Apparently healthcare whistleblowers and the lawyers who represent them
(like me) need to be watching for fraud by eye doctors billing Medicare
and Medicaid for
unnecessary treatments for their patients; it appears the Doraville, Georgia, doctor is not alone.
This month a Kentucky jury found a
Kentucky optometrist liable for giving elderly nursing home residents more than 11,085 unnecessary
eye examinations.
Georgia Doctor Accused of Billing for Unnecessary Eye Treatments
Georgia Attorney General Sam Olens went after Dr. Zheng Ziang Wang and
his clinic, the Wang Eye Clinic, P.C., for submitting Medicaid claims
for a number of unnecessary services such as inserting plugs in tear ducts
and photography of the inside of the eye. The AG said that Wang also overstated
just what he did, billing for more expensive procedures than he really
had performed. By far the most unnerving accusation, though, was that
Dr. Wang punctured his patient’s corneas for no medical reason,
and then billed Medicaid for it.
Yikes.
AG Olens’ office announced that Wang will be banned from Medicaid,
Medicare and all other government health-care programs (like Champus and
Tri-Care) for five years.
Kentucky Optometrist Liable for Unnecessary Exams for Elderly Patients
The Kentucky case involved allegations against Pulaski County doctor Philip
Robinson worked for Associates in Eye Care P.S.C. (“AEC”).
According to federal authorities – and a federal jury – Dr.
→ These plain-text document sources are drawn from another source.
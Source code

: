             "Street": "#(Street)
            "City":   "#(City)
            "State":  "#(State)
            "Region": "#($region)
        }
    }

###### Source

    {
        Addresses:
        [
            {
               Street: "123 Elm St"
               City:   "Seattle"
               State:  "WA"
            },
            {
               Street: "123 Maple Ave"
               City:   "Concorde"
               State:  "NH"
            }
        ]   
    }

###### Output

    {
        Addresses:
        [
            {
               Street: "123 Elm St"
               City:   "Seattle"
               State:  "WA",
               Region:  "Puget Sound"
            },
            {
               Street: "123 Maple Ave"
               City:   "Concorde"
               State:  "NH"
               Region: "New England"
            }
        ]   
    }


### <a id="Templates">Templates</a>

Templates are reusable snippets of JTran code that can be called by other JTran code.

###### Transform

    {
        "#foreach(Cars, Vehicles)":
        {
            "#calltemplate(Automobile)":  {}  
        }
Robinson treated elderly patients in nursing homes to eye exams every
month, need it or not.
The Government sued AEC and Dr. Robinson under the False Claims Act. The
AEC optometry practice settled with the Government earlier this year, paying $800,000 to resolve the
accusations that it had unnecessarily billed Medicare and Medicaid.
Dr. Robinson decided to soldier on to a jury trial. This error in judgment
cost him $1,257,225. The jury concluded Dr. Robinson had given more than
11,000 unnecessary eye exams, which cost Medicare $419,075. Under the
FCA, Dr. Robinson is required to pay the government triple that amount.
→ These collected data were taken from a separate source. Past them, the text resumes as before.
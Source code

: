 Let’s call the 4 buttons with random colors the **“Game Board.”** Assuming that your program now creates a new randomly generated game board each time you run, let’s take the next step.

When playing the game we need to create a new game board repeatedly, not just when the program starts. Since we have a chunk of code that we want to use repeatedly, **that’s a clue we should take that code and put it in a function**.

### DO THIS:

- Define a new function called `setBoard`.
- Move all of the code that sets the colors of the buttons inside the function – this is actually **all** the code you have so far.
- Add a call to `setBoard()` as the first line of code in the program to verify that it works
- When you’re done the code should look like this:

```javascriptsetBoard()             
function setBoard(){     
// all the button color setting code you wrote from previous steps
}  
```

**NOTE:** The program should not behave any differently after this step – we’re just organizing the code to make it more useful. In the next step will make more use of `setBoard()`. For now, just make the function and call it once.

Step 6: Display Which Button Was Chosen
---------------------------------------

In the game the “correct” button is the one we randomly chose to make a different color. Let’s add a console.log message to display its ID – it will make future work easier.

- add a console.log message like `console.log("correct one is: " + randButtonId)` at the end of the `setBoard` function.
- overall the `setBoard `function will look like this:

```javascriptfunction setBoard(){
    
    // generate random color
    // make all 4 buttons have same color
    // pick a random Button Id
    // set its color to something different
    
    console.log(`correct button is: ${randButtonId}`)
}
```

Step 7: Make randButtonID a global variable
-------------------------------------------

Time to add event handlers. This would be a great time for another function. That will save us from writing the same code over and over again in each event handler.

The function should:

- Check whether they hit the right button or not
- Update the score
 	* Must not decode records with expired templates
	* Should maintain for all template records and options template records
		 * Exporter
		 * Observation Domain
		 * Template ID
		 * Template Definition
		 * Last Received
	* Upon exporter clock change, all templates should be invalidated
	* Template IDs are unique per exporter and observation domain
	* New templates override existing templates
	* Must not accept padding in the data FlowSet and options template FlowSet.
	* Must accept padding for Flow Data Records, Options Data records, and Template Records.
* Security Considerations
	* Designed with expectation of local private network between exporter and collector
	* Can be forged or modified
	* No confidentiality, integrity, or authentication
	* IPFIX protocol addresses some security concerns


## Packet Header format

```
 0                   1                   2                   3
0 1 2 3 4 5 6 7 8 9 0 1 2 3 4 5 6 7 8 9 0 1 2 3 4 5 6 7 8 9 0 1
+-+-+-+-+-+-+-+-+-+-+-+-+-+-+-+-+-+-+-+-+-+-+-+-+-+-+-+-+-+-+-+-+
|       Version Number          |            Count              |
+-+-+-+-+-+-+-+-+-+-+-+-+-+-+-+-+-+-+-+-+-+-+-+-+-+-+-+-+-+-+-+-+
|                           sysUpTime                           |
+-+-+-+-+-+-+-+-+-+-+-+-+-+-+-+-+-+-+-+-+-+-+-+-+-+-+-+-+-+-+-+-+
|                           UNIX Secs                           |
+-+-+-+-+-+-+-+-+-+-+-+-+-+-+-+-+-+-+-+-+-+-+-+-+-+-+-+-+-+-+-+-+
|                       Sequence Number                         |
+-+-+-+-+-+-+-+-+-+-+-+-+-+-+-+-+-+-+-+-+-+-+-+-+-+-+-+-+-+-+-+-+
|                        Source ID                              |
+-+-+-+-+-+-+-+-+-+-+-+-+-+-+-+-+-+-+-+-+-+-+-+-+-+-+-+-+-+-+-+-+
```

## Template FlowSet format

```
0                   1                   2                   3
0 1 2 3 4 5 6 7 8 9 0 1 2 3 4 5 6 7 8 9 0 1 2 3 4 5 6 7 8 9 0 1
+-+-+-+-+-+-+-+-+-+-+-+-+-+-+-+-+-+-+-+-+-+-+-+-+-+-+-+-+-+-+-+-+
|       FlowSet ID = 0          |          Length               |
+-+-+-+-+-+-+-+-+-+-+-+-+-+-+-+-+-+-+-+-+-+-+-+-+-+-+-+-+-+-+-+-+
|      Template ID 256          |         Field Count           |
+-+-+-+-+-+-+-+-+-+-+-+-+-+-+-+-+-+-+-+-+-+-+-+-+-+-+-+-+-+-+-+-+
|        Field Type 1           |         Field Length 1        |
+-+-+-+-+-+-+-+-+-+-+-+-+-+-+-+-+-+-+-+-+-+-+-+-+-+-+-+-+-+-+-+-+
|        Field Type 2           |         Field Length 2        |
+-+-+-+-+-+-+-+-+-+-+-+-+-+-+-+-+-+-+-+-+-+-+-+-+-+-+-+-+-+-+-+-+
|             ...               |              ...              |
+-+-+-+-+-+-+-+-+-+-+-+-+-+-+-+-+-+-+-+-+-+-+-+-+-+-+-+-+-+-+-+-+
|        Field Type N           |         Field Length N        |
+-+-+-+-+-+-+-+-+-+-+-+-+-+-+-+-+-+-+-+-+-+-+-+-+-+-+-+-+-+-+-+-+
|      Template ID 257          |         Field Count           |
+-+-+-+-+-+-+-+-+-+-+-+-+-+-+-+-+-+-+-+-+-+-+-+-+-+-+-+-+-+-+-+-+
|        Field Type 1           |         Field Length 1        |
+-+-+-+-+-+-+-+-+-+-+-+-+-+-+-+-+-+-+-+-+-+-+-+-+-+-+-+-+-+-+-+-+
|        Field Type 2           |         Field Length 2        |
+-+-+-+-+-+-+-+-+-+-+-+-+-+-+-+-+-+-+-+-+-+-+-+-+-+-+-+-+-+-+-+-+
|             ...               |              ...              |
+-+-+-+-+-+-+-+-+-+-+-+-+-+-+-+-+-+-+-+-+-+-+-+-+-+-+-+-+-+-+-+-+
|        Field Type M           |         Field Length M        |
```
At trial, the Government contended that Dr. Robinson had treated elderly
patients at twelve nursing homes in three Kentucky counties: Pulaski,
Lincoln and McCreary. The fraud, they alleged, went on from 2007 to 2012.
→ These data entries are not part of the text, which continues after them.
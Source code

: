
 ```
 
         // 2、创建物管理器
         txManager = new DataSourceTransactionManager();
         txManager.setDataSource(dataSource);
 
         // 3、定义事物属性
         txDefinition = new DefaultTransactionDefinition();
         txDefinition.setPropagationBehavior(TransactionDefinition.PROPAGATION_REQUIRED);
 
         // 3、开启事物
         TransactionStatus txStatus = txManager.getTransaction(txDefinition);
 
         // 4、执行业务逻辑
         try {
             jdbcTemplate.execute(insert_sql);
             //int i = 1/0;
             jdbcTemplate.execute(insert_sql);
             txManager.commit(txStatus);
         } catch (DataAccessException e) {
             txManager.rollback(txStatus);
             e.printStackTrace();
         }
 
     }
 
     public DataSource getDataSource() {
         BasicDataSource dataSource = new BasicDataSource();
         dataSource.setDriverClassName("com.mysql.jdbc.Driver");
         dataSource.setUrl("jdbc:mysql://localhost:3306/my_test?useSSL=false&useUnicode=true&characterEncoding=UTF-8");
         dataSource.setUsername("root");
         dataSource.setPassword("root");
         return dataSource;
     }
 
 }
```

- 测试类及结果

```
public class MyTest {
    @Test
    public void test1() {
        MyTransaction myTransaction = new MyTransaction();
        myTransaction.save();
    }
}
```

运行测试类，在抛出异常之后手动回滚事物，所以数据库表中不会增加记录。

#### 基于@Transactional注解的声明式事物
During that time, DOJ says the optometrist gave monthly eye exams to the
“vast majority” of his patients. Experts testified that “they
were unaware of any other optometrists that provided eye exams with this
frequency.”
Ominously for Dr. Robinson, the article about the jury verdict says that
the Department for Health and Human Services, Office of Inspector General
(HHS-OIG) is considering whether the doctor should be excluded from federal
health care programs, as Dr. Wang was.
With the exception of the puncturing of the corneas, which gives me chills,
it would be easy to look at this as sort of “low-grade” fraud.
So what’s the big deal? So some older people get frequent eye exams.
Eye exams aren’t really painful.
But the problem runs much deeper than a little wasted time. Medicare and
Medicaid wind up wasting their resources on medical care that isn’t
even important. And none of the federal healthcare programs has unlimited
funds – we as taxpayers only have so much money that we could conceivably
turn over to the Government.
But perhaps the most serious “side effect”, if you will, is
the distrust sown in patients’ minds. The healthcare system works
when patients believe their doctors are acting in the patients’
best interests. If patients come to distrust their doctors, the system
breaks down. Patients who do not trust their doctors’ recommendations
will not act on them. Patients who do not know whether to respect their
doctors’ advice will do one of two things: not even seek medical
advice, which is terrible for public health, or get second and third opinions
about every recommended procedure, which will decimate the available healthcare dollars.